A couple of months ago, I met one of my students who had climbed to the top of Mount Everest. Being a bit less of a climber, I was expecting him to go on regarding “reaching the summit,” “being motivated with the team,” and the like. To my surprise, he chose not to think about all of those things. Instead, he simply made the idea that climbing a huge mountain can be really difficult. It’s that difficult actually that you’re unable to complete it all in one go. A successful summit isn’t just a hike up the hill; it’s the final in the series of trips to the top and down.
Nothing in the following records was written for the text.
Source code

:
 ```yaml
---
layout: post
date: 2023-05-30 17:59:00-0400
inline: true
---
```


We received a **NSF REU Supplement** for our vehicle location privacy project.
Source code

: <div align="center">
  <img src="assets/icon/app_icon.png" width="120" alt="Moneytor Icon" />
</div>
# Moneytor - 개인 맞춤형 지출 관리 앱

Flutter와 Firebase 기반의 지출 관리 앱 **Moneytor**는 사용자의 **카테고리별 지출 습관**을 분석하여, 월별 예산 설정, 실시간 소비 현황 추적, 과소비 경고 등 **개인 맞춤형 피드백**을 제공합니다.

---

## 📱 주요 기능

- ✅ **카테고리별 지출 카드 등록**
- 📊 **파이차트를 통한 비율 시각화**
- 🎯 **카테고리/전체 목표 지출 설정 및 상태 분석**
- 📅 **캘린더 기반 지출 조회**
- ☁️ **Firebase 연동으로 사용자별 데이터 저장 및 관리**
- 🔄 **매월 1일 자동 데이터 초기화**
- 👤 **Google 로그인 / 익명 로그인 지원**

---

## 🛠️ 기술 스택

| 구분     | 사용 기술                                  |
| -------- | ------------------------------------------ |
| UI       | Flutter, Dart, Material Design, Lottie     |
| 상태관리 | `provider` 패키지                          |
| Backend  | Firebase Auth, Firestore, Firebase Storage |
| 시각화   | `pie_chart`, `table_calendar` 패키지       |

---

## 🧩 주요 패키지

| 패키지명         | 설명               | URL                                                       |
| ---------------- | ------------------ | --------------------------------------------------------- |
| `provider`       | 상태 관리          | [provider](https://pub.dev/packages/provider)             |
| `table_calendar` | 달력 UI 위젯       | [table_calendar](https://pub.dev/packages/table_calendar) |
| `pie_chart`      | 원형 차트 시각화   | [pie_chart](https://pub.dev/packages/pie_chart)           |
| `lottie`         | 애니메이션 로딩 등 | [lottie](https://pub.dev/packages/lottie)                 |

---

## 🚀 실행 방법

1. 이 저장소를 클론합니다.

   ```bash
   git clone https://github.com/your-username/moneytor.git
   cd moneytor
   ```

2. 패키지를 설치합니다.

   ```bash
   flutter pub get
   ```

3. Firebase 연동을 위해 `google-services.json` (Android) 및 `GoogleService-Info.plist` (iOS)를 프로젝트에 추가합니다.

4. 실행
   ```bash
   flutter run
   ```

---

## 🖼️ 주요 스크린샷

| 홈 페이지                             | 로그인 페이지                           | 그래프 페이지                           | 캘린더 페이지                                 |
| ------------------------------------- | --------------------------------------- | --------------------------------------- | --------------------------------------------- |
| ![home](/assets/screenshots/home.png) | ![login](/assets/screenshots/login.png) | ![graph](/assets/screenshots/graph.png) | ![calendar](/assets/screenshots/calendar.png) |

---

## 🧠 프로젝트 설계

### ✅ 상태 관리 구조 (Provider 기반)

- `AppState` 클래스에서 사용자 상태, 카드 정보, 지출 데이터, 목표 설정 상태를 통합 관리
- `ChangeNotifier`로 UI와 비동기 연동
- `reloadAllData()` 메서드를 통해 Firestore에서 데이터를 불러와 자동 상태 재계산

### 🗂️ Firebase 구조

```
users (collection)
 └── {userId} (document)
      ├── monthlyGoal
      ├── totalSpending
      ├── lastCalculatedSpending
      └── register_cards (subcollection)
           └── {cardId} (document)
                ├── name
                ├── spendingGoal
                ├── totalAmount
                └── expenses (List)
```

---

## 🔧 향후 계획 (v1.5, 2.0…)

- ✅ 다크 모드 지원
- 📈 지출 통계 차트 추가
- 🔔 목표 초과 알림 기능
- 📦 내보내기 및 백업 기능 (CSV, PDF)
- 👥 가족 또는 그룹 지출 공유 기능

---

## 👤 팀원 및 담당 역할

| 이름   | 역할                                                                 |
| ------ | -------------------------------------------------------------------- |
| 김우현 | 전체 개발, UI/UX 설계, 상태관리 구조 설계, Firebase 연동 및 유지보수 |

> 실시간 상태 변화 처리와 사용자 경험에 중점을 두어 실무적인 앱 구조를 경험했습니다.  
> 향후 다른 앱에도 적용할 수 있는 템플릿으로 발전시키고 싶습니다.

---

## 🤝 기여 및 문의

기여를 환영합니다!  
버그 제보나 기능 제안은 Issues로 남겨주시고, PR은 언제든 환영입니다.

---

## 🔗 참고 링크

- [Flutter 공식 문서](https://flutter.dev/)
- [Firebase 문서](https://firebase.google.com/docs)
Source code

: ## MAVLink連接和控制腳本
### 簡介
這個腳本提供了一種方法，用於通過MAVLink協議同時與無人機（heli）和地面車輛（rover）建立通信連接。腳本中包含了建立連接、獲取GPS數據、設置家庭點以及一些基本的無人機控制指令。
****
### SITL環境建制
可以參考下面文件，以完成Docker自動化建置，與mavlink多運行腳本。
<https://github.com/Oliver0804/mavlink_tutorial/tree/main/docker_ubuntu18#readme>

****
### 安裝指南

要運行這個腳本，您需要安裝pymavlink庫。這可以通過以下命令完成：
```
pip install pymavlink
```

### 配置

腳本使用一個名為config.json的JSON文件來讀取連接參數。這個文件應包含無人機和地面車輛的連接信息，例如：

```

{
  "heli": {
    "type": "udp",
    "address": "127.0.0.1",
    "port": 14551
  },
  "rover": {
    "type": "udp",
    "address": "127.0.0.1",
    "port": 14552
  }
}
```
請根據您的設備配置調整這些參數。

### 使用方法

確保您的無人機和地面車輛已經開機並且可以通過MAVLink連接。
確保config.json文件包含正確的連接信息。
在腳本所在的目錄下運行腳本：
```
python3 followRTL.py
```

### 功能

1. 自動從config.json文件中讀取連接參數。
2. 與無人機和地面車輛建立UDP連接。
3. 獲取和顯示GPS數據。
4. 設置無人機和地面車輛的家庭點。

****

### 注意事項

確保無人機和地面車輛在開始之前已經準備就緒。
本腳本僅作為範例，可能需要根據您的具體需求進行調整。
One of the major themes that he spoke about was acclimatization. There’s a lot of medical science behind this concept; however, what it boils to is that our bodies aren’t made to work in the type of environments that exist at around 29,000 feet. To remain in such an environment, with its thin air for longer than three or two minutes and not die, takes an extensive amount of getting used to. The only way to become accustomed to it is to do it over and again, which is why you make treks across the top and the bottom of the mountain and hauling equipment back and back and forth. It may take months, and in a slow and methodical manner, that climber is pushed slightly beyond its comfortable area, descends to take a break, and then pushes up to a higher elevation.
What immediately struck me apart from the type of commitment required to go on one of these trips were the parallels which can be drawn between the process of acclimatization and the manner sales managers are expected to direct their salespeople. We, as supervisors, may occasionally be impatient. The desire of trying to “get people moving” can be so intense that we sometimes forget that some of our sales team are still adjusting to a new environment.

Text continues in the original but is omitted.